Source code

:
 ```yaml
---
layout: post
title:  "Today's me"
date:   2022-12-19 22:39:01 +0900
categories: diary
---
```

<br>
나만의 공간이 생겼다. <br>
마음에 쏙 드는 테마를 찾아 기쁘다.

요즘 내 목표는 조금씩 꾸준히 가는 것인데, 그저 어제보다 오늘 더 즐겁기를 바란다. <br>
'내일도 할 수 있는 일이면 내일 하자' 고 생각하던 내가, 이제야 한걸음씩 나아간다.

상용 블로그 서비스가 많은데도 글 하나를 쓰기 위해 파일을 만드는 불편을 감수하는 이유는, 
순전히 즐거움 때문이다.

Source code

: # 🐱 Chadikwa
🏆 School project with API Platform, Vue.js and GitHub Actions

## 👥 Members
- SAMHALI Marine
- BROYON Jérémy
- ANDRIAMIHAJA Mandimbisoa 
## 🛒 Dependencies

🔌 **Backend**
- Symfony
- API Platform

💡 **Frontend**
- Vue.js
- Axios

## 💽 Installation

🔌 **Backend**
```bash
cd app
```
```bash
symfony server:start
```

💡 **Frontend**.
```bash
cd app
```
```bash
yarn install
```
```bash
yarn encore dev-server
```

= Requirement =
With every line intact, output the listing above exactly.

= Expected output =
Source code

:
 ```yaml
---
layout: post
title:  "Today's me"
date:   2022-12-19 22:39:01 +0900
categories: diary
---
```

<br>
나만의 공간이 생겼다. <br>
마음에 쏙 드는 테마를 찾아 기쁘다.

요즘 내 목표는 조금씩 꾸준히 가는 것인데, 그저 어제보다 오늘 더 즐겁기를 바란다. <br>
'내일도 할 수 있는 일이면 내일 하자' 고 생각하던 내가, 이제야 한걸음씩 나아간다.

상용 블로그 서비스가 많은데도 글 하나를 쓰기 위해 파일을 만드는 불편을 감수하는 이유는, 
순전히 즐거움 때문이다.

Source code

: # 🐱 Chadikwa
🏆 School project with API Platform, Vue.js and GitHub Actions

## 👥 Members
- SAMHALI Marine
- BROYON Jérémy
- ANDRIAMIHAJA Mandimbisoa 
## 🛒 Dependencies

🔌 **Backend**
- Symfony
- API Platform

💡 **Frontend**
- Vue.js
- Axios

## 💽 Installation

🔌 **Backend**
```bash
cd app
```
```bash
symfony server:start
```

💡 **Frontend**.
```bash
cd app
```
```bash
yarn install
```
```bash
yarn encore dev-server
```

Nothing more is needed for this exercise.